**Task directions:**
Give the number of lines in the listing that contain "equations", with no other words.

(Excerpted data Opens)

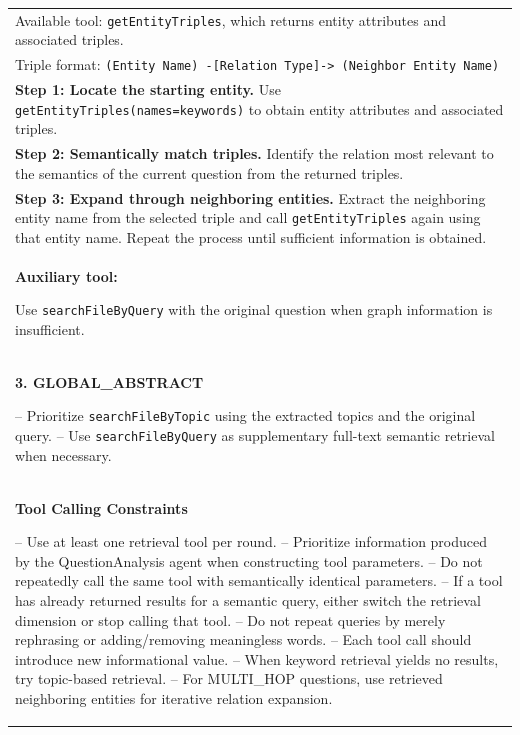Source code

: {\begin{longtable}{@{}p{}@{}}
Available tool: \texttt{getEntityTriples}, which returns entity attributes and associated triples. \\

Triple format:\newline
\texttt{(Entity Name) -[Relation Type]-> (Neighbor Entity Name)} \\

\textbf{Step 1: Locate the starting entity.}\newline
Use \texttt{getEntityTriples(names=keywords)} to obtain entity attributes and associated triples. \\

\textbf{Step 2: Semantically match triples.}\newline
Identify the relation most relevant to the semantics of the current question from the returned triples. \\

\textbf{Step 3: Expand through neighboring entities.}\newline
Extract the neighboring entity name from the selected triple and call \texttt{getEntityTriples} again using that entity name. Repeat the process until sufficient information is obtained.\\

\textbf{Auxiliary tool:}\par
Use \texttt{searchFileByQuery} with the original question when graph information is insufficient.
\\

\textbf{3. GLOBAL\_ABSTRACT}\par

-- Prioritize \texttt{searchFileByTopic} using the extracted topics and the original query.\newline
-- Use \texttt{searchFileByQuery} as supplementary full-text semantic retrieval when necessary.
\\

\textbf{Tool Calling Constraints}\par

-- Use at least one retrieval tool per round.\newline
-- Prioritize information produced by the QuestionAnalysis agent when constructing tool parameters.\newline
-- Do not repeatedly call the same tool with semantically identical parameters.\newline
-- If a tool has already returned results for a semantic query, either switch the retrieval dimension or stop calling that tool.\newline
-- Do not repeat queries by merely rephrasing or adding/removing meaningless words.\newline
-- Each tool call should introduce new informational value.\newline
-- When keyword retrieval yields no results, try topic-based retrieval.\newline
-- For MULTI\_HOP questions, use retrieved neighboring entities for iterative relation expansion.
\\



\end{longtable}}

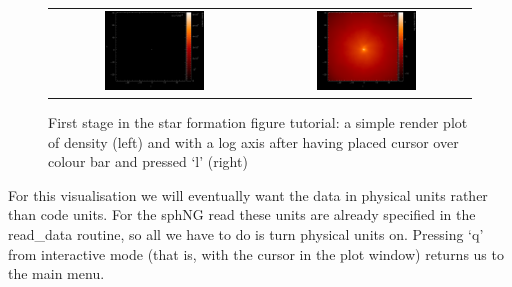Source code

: \documentclass[a4paper,11pt]{article}
\begin{document}
\begin{figure}[h]
\begin{center}
\begin{tabular}{cc}
\includegraphics[width=0.5\textwidth]{starpart1.png} &
\includegraphics[width=0.5\textwidth]{starpart2.png}
\end{tabular}
\caption{First stage in the star formation figure tutorial: a simple render plot of density (left) and with a log axis after having placed cursor over colour bar and pressed `l' (right)}
\label{fig:starpart1}
\end{center}
\end{figure}
For this visualisation we will eventually want the data in physical units rather than code units. For the sphNG read these units are already specified in the read\_data routine, so all we have to do is turn physical units on. Pressing `q' from interactive mode (that is, with the cursor in the plot window) returns us to the main menu.
\end{document}
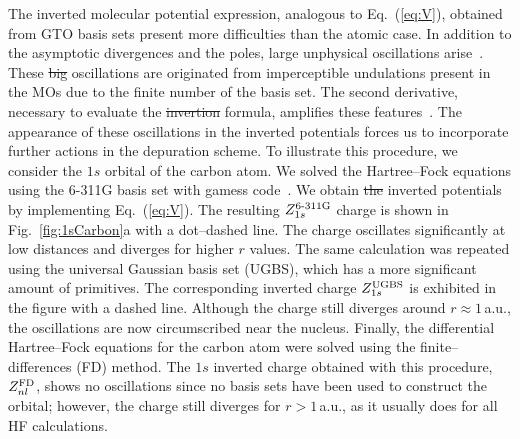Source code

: \documentclass[10pt]{article}
\providecommand{\DIFaddtex}[1]{{\protect\color{blue}\uwave{#1}}} %
\providecommand{\DIFdeltex}[1]{{\protect\color{red}\sout{#1}}}                      %
\providecommand{\DIFaddbegin}{} %
\providecommand{\DIFaddend}{} %
\providecommand{\DIFdelbegin}{} %
\providecommand{\DIFdelend}{} %
\providecommand{\DIFadd}[1]{\texorpdfstring{\DIFaddtex{#1}}{#1}} %
\providecommand{\DIFdel}[1]{\texorpdfstring{\DIFdeltex{#1}}{}} %
\newcommand{\DIFscaledelfig}{0.5}
\newlength{\DIFdelgraphicswidth} %
\newlength{\DIFdelgraphicsheight} %
\newcommand{\DIFaddincludegraphics}[2][]{{\color{blue}\fbox{\DIFOincludegraphics[#1]{#2}}}} %
\newcommand{\DIFdelincludegraphics}[2][]{%
\sbox{\DIFdelgraphicsbox}{\DIFOincludegraphics[#1]{#2}}%
\settoboxwidth{\DIFdelgraphicswidth}{\DIFdelgraphicsbox} %
\settoboxtotalheight{\DIFdelgraphicsheight}{\DIFdelgraphicsbox} %
\scalebox{\DIFscaledelfig}{%
\parbox[b]{\DIFdelgraphicswidth}{\usebox{\DIFdelgraphicsbox}\\[-\baselineskip] \rule{\DIFdelgraphicswidth}{0em}}\llap{\resizebox{\DIFdelgraphicswidth}{\DIFdelgraphicsheight}{%
\setlength{\unitlength}{\DIFdelgraphicswidth}%
\begin{picture}(1,1)%
\thicklines\linethickness{2pt} %
{\color[rgb]{1,0,0}\put(0,0){\framebox(1,1){}}}%
{\color[rgb]{1,0,0}\put(0,0){\line( 1,1){1}}}%
{\color[rgb]{1,0,0}\put(0,1){\line(1,-1){1}}}%
\end{picture}%
}\hspace*{3pt}}} %
} %
\DeclareRobustCommand{\DIFaddbegin}{\DIFOaddbegin \let\includegraphics\DIFaddincludegraphics} %
\DeclareRobustCommand{\DIFaddend}{\DIFOaddend \let\includegraphics\DIFOincludegraphics} %
\DeclareRobustCommand{\DIFdelbegin}{\DIFOdelbegin \let\includegraphics\DIFdelincludegraphics} %
\DeclareRobustCommand{\DIFdelend}{\DIFOaddend \let\includegraphics\DIFOincludegraphics} %
\begin{document}
The inverted molecular potential expression, analogous 
to Eq.~(\ref{eq:V}), obtained from GTO basis sets present more difficulties
than the atomic case. In addition to the asymptotic divergences and
the poles, large unphysical 
oscillations arise~\cite{Schipper1997,Mura1997,Jacob2011,Gaiduk2013}. 
These \DIFdelbegin \DIFdel{big }\DIFdelend \DIFaddbegin \DIFadd{prominent }\DIFaddend oscillations are originated from imperceptible undulations 
present in the MOs due to the finite number of the basis set. The
second derivative, necessary to evaluate the \DIFdelbegin \DIFdel{invertion }\DIFdelend \DIFaddbegin \DIFadd{inversion }\DIFaddend formula, amplifies
these features~\cite{Schipper1997,Gaiduk2013}.
The appearance of these oscillations in the inverted potentials forces us to
incorporate further actions in the depuration scheme. To illustrate 
this procedure, we consider the $1s$ orbital of the carbon atom. 
We solved the Hartree--Fock equations using the \mbox{6-311G} basis set 
with {\sc gamess} code~\cite{Schmidt1993,Gordon2005}.
We obtain \DIFdelbegin \DIFdel{the }\DIFdelend inverted potentials by implementing Eq.~(\ref{eq:V}). 
The resulting $Z_{1s}^{\mbox{\scriptsize 6-311G}}$ charge is shown in 
Fig.~\ref{fig:1sCarbon}a with a dot--dashed line. 
The charge oscillates significantly at low distances and diverges for 
higher $r$ values. The same calculation was 
repeated using the universal Gaussian basis set (UGBS), which has a 
more significant amount of primitives. The corresponding inverted 
charge $Z_{1s}^{\mbox{\scriptsize UGBS}}$ is exhibited in the figure 
with a dashed line. 
Although the charge still diverges around $r\approx1\,$a.u., the 
oscillations are now circumscribed near the nucleus.
Finally, the differential Hartree--Fock equations for the carbon 
atom were solved using the finite--differences (FD) method. 
The $1s$ inverted charge obtained with this procedure, 
$Z_{nl}^{\mbox{\scriptsize FD}}$, shows no oscillations since no basis 
sets have 
been used to construct the orbital; however, the charge still 
diverges for $r>1\,$a.u., as it usually does for all HF calculations.
\end{document}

(Excerpted data Closes)

**Solution to the exercise:**
2